Degli Esposti M, Ballester F, Solaini G, Lenaz G
Biochem J. 1987 Jan 1;241(1):285-90. doi: 10.1042/bj2410285.
We have studied the c.d. spectra of the 'Rieske' iron-sulphur protein isolated from the ubiquinol: cytochrome c reductase (bc1 complex) of bovine heart mitochondria. Both the oxidized and the reduced form of the 'Rieske' protein display a series of well-resolved c.d. features resembling those reported for the 'Rieske'-type iron-sulphur protein purified from the bacterium Thermus thermophilus [Fee, Findling, Yoshida, Hille, Tarr, Hearshen, Dunham, Day, Kent & Münck (1984) J. Biol, Chem. 259, 124-133]. In particular, the difference spectra, reduced minus oxidized, of both proteins have a distinctive negative band at 497 nm. The c.d. features characteristic of the isolated 'Rieske' protein were found in the dichroic spectra of the whole bc1 complex in the region between 450 and 520 nm. The reduction of the enzyme by ascorbate or ubiquinol is accompanied by the formation of a negative band at about 500 nm that corresponds, in all its c.d. properties, to the specific dichroic absorption of the reduced 'Rieske' iron-sulphur protein.
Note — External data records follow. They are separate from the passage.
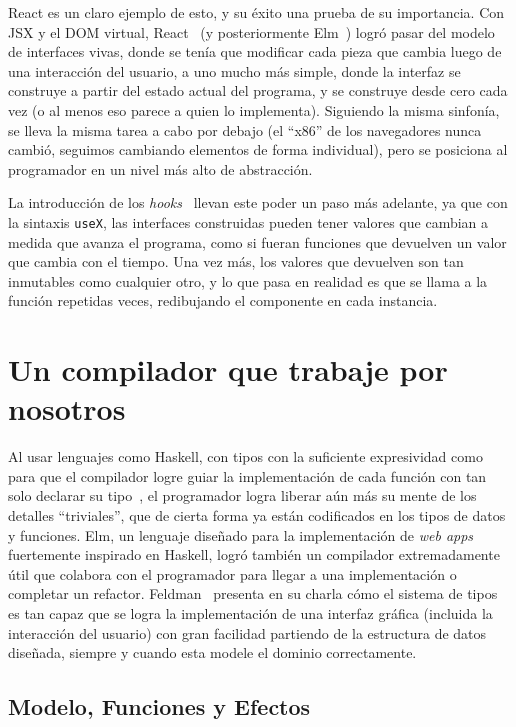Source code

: \documentclass[12pt]{article}
\begin{document}
React es un claro ejemplo de esto, y su éxito una prueba de su importancia.
Con JSX y el DOM virtual, React~\autocite{flux} (y posteriormente
Elm~\autocite{elmarch}) logró pasar del modelo de interfaces vivas, donde se
tenía que modificar cada pieza que cambia luego de una interacción del usuario,
a uno mucho más simple, donde la interfaz se construye a partir del estado
actual del programa, y se construye desde cero cada vez (o al menos eso parece
a quien lo implementa).
Siguiendo la misma sinfonía, se lleva la misma tarea a cabo por debajo (el
``x86'' de los navegadores nunca cambió, seguimos cambiando elementos de forma
individual), pero se posiciona al programador en un nivel más alto de
abstracción.

La introducción de los \emph{hooks}~\autocite{hooks} llevan este poder
un paso más adelante, ya que con la sintaxis \texttt{useX}, las interfaces
construidas pueden tener valores que cambian a medida que avanza el programa,
como si fueran funciones que devuelven un valor que cambia con el tiempo.
Una vez más, los valores que devuelven son tan inmutables como cualquier otro,
y lo que pasa en realidad es que se llama a la función repetidas veces,
redibujando el componente en cada instancia.

\section{Un compilador que trabaje por nosotros}

Al usar lenguajes como Haskell, con tipos con la suficiente expresividad como
para que el compilador logre guiar la implementación de cada función con tan
solo declarar su tipo~\autocite{typeholes}, el programador logra liberar aún más
su mente de los detalles ``triviales'', que de cierta forma ya están
codificados en los tipos de datos y funciones.
Elm, un lenguaje diseñado para la implementación de \emph{web apps} fuertemente
inspirado en Haskell, logró también un compilador extremadamente útil que colabora
con el programador para llegar a una implementación o completar un refactor.
Feldman~\autocite{elmdatastructure} presenta en su charla cómo el sistema de
tipos es tan capaz que se logra la implementación de una interfaz gráfica
(incluida la interacción del usuario) con gran facilidad partiendo de la
estructura de datos diseñada, siempre y cuando esta modele el dominio
correctamente.

\subsection{Modelo, Funciones y Efectos}
\end{document}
细胞色素c还原酶(bc1复合物)中分离出的“里斯克”铁硫蛋白的圆二色光谱。“里斯克”蛋白的氧化态和还原态均显示出一系列分辨率良好的圆二色特征,类似于从嗜热栖热菌中纯化出的“里斯克”型铁硫蛋白所报道的特征[费伊、芬德林、吉田、希尔、塔尔、赫申、邓纳姆、戴、肯特和明克(1984年)《生物化学杂志》259卷,124 - 133页]。特别是,两种蛋白的差光谱(还原态减去氧化态)在497 nm处都有一个独特的负峰。在450至520 nm区域的整个bc1复合物的二色光谱中发现了分离出的“里斯克”蛋白的特征性圆二色特征。用抗坏血酸或泛醇还原该酶时,会伴随着在约500 nm处形成一个负峰,该负峰在所有圆二色特性上都与还原态“里斯克”铁硫蛋白的特定二色吸收相对应。